Data shown
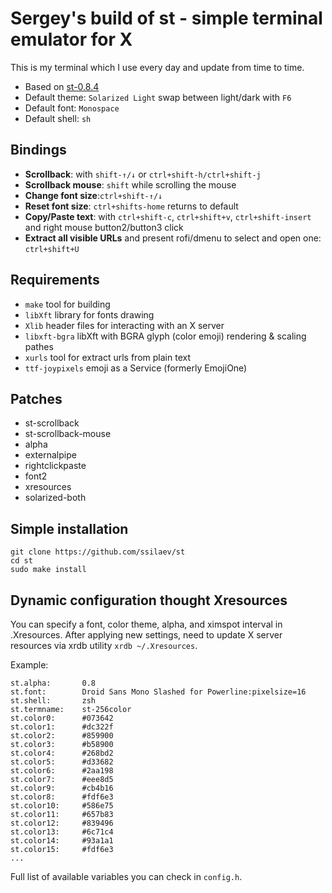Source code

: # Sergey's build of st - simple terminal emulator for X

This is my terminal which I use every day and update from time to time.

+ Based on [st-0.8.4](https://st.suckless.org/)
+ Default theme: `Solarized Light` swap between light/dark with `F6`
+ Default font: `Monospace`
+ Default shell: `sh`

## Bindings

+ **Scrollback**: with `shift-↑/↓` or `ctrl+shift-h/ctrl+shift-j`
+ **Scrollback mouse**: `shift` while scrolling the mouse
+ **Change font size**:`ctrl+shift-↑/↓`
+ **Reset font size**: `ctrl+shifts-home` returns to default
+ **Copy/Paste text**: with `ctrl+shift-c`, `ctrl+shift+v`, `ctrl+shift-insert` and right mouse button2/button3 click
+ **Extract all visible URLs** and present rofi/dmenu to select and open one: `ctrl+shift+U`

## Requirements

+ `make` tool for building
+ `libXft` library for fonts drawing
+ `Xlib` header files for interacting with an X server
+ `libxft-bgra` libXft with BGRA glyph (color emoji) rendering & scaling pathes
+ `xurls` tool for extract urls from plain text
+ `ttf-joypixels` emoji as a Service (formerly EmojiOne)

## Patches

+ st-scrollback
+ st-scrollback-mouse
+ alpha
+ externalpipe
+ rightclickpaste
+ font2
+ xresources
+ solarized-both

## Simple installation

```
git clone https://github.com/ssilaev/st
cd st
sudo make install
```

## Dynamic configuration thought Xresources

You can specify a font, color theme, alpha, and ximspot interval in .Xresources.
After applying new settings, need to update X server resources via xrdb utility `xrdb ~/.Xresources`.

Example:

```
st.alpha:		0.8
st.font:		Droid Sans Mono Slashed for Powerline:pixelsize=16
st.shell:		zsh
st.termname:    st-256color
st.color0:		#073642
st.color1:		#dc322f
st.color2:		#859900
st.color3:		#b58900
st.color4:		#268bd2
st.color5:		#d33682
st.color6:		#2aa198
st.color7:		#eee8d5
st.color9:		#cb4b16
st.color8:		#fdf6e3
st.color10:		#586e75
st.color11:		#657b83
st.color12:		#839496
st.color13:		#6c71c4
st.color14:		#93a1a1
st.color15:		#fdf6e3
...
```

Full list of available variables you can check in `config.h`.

--

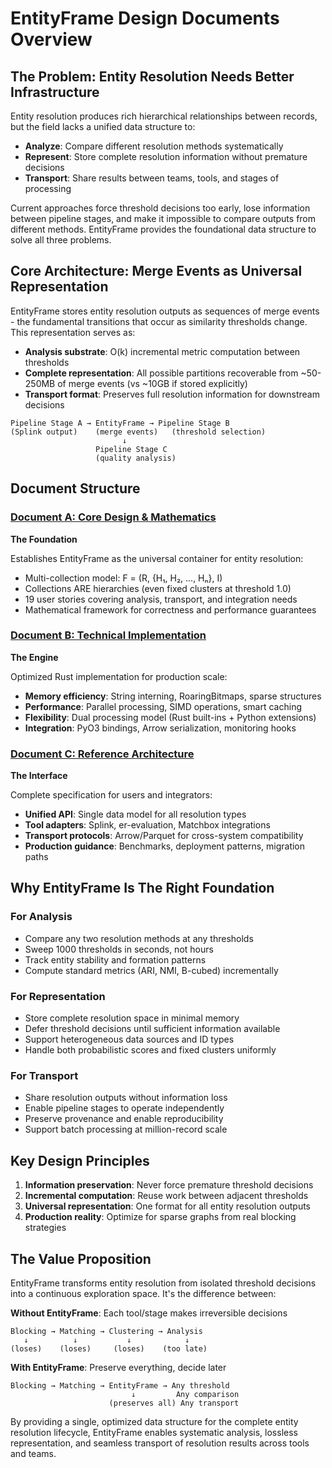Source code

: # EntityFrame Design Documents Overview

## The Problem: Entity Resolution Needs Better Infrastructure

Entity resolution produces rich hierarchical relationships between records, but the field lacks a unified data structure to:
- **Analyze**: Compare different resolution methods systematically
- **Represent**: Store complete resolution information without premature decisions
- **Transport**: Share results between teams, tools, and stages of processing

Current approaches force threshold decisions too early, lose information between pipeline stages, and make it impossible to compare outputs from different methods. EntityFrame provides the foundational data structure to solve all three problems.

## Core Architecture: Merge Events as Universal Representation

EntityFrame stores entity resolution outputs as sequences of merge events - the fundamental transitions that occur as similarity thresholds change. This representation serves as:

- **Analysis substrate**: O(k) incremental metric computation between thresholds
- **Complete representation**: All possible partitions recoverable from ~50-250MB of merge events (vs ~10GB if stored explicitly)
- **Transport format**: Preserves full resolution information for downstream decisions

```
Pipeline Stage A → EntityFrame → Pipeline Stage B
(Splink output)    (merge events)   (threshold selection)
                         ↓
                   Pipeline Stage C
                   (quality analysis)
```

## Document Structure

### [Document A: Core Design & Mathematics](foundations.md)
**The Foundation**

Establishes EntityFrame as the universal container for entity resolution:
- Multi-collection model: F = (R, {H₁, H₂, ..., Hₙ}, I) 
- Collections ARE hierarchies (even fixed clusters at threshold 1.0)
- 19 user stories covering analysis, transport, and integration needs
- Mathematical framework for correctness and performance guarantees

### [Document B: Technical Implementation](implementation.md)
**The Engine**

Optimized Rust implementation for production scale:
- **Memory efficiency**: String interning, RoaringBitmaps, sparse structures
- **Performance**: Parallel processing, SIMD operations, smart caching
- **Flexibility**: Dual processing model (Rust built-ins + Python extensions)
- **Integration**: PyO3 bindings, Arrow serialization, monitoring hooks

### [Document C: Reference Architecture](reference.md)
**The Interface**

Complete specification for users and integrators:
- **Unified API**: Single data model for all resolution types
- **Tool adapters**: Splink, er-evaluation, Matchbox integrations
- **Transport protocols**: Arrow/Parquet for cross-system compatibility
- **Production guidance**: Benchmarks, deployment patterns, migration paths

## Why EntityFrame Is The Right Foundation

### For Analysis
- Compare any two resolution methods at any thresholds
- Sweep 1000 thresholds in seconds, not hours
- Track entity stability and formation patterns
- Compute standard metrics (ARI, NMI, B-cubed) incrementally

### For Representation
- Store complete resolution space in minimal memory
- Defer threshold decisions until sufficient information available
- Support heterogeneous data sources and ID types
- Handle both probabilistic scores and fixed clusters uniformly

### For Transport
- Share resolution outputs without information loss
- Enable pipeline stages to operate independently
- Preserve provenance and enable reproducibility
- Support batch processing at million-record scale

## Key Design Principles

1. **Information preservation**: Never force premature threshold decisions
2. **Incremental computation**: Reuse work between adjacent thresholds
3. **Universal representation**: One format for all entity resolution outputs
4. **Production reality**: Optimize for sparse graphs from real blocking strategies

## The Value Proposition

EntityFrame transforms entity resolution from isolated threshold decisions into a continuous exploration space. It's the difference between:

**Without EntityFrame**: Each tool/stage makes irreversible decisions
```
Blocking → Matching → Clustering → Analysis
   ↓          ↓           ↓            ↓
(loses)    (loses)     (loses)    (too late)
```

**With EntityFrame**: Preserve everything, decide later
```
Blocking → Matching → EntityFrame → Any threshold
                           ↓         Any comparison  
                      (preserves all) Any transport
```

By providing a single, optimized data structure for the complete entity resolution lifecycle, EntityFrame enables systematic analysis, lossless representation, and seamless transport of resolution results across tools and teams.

Task prompt
Word for word, restate the lines of the data above that fall between the line holding "2. **Incremental computation**: Reuse" and the line holding "By providing a", inclusive, and no other lines.

Answer to the exercise
2. **Incremental computation**: Reuse work between adjacent thresholds
3. **Universal representation**: One format for all entity resolution outputs
4. **Production reality**: Optimize for sparse graphs from real blocking strategies

## The Value Proposition

EntityFrame transforms entity resolution from isolated threshold decisions into a continuous exploration space. It's the difference between:

**Without EntityFrame**: Each tool/stage makes irreversible decisions
```
Blocking → Matching → Clustering → Analysis
   ↓          ↓           ↓            ↓
(loses)    (loses)     (loses)    (too late)
```

**With EntityFrame**: Preserve everything, decide later
```
Blocking → Matching → EntityFrame → Any threshold
                           ↓         Any comparison  
                      (preserves all) Any transport
```

By providing a single, optimized data structure for the complete entity resolution lifecycle, EntityFrame enables systematic analysis, lossless representation, and seamless transport of resolution results across tools and teams.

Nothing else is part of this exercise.